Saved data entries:
= = = = =
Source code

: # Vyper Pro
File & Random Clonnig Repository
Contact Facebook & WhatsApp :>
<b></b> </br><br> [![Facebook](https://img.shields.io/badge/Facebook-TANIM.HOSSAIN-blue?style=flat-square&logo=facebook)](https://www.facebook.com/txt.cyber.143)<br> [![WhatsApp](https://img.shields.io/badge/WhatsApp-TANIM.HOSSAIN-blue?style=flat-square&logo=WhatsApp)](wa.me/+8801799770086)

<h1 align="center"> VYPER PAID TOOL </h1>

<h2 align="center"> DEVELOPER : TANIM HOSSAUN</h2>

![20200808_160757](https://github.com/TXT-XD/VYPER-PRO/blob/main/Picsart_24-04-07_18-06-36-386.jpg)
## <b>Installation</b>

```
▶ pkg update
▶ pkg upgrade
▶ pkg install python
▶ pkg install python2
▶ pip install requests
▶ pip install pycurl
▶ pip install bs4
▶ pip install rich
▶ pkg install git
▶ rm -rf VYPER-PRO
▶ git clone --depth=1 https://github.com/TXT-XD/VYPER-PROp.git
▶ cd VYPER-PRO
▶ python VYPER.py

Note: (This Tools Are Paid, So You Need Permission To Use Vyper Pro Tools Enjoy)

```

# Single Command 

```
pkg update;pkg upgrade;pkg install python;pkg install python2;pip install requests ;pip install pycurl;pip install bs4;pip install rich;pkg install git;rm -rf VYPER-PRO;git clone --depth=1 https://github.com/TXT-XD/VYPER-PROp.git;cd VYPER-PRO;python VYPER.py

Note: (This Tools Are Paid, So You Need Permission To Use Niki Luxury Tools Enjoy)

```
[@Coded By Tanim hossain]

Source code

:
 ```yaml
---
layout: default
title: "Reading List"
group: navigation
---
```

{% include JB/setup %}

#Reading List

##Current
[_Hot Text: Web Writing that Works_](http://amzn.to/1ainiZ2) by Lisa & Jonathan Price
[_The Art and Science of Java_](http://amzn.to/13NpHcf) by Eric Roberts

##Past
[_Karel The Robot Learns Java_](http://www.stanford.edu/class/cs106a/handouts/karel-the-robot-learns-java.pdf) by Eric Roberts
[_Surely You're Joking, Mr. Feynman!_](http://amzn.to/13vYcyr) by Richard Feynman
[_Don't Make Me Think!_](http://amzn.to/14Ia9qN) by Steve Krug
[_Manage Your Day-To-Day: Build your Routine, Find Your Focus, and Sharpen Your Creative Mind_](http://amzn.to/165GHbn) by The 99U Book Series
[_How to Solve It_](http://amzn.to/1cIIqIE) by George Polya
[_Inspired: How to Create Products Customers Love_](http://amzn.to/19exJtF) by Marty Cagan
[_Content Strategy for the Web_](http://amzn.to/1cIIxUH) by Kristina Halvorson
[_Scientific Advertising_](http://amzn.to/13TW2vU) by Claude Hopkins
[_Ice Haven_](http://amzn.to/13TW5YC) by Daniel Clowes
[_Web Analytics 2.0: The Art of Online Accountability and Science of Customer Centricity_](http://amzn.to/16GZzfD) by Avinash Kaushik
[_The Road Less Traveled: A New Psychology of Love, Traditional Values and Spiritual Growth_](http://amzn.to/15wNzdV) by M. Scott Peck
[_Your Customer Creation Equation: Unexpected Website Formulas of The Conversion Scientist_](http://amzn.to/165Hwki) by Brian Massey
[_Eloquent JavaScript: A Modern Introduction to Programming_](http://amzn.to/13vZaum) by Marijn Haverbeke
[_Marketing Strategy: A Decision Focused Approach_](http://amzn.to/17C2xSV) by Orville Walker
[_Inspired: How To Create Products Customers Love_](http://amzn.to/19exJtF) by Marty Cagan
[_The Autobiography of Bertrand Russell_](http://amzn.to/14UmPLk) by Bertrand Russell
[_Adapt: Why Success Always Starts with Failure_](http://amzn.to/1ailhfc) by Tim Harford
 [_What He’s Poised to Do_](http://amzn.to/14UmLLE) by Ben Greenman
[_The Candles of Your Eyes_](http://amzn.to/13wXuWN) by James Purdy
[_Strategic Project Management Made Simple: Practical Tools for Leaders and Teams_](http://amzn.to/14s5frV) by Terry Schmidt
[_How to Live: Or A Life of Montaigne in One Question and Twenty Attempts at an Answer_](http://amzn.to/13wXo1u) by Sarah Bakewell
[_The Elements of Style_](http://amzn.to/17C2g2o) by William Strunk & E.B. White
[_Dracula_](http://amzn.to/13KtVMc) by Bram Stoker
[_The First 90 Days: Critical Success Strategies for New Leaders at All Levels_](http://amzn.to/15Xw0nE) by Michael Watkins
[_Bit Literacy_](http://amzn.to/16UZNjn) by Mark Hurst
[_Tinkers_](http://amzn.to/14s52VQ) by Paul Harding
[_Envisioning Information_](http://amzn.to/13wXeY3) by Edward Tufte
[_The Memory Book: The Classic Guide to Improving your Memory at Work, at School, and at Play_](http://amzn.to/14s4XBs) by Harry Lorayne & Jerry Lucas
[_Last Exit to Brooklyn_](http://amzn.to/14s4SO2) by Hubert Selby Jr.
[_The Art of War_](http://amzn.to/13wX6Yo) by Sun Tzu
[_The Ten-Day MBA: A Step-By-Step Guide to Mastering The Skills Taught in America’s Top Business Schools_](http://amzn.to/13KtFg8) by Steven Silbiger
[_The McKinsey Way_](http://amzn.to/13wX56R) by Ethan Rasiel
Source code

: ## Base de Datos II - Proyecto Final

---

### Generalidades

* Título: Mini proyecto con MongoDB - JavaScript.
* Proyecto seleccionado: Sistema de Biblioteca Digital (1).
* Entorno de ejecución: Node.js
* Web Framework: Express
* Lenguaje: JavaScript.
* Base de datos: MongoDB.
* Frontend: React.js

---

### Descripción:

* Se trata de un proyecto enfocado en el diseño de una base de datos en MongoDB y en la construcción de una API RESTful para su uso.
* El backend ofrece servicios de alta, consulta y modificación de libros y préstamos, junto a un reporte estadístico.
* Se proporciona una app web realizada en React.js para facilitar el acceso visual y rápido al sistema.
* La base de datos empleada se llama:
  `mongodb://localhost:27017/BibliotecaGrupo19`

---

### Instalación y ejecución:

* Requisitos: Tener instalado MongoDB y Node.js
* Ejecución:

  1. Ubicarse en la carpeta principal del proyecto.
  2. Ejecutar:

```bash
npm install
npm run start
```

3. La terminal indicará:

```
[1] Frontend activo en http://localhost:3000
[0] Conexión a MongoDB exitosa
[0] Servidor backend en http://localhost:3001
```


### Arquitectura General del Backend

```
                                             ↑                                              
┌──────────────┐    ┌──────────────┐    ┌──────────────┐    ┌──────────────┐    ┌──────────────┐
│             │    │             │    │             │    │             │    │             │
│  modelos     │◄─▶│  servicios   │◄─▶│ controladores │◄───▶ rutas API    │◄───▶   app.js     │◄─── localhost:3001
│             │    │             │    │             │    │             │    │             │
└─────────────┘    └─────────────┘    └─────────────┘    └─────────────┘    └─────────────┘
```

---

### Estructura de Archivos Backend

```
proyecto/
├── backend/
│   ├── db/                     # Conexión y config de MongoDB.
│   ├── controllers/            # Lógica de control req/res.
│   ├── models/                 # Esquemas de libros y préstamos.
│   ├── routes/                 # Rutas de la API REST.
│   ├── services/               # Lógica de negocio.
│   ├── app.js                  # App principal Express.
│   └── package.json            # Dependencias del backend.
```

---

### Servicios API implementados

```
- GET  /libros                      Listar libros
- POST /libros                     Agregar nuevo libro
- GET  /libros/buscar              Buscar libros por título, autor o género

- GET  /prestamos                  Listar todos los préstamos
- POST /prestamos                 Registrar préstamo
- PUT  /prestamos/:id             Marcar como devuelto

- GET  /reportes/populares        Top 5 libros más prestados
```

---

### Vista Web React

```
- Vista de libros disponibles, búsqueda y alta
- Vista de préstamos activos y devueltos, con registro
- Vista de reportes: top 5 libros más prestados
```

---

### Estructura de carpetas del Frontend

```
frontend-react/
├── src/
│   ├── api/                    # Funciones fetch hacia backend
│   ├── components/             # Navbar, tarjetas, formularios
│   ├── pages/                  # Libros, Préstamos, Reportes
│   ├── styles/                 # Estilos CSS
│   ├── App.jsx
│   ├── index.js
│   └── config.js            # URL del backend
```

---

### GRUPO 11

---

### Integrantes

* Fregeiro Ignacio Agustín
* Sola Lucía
= = = = =
DIRECTIONS = The response must contain each line above that holds the string "Conexión".

TASK RESPONSE =
[0] Conexión a MongoDB exitosa
│   ├── db/                     # Conexión y config de MongoDB.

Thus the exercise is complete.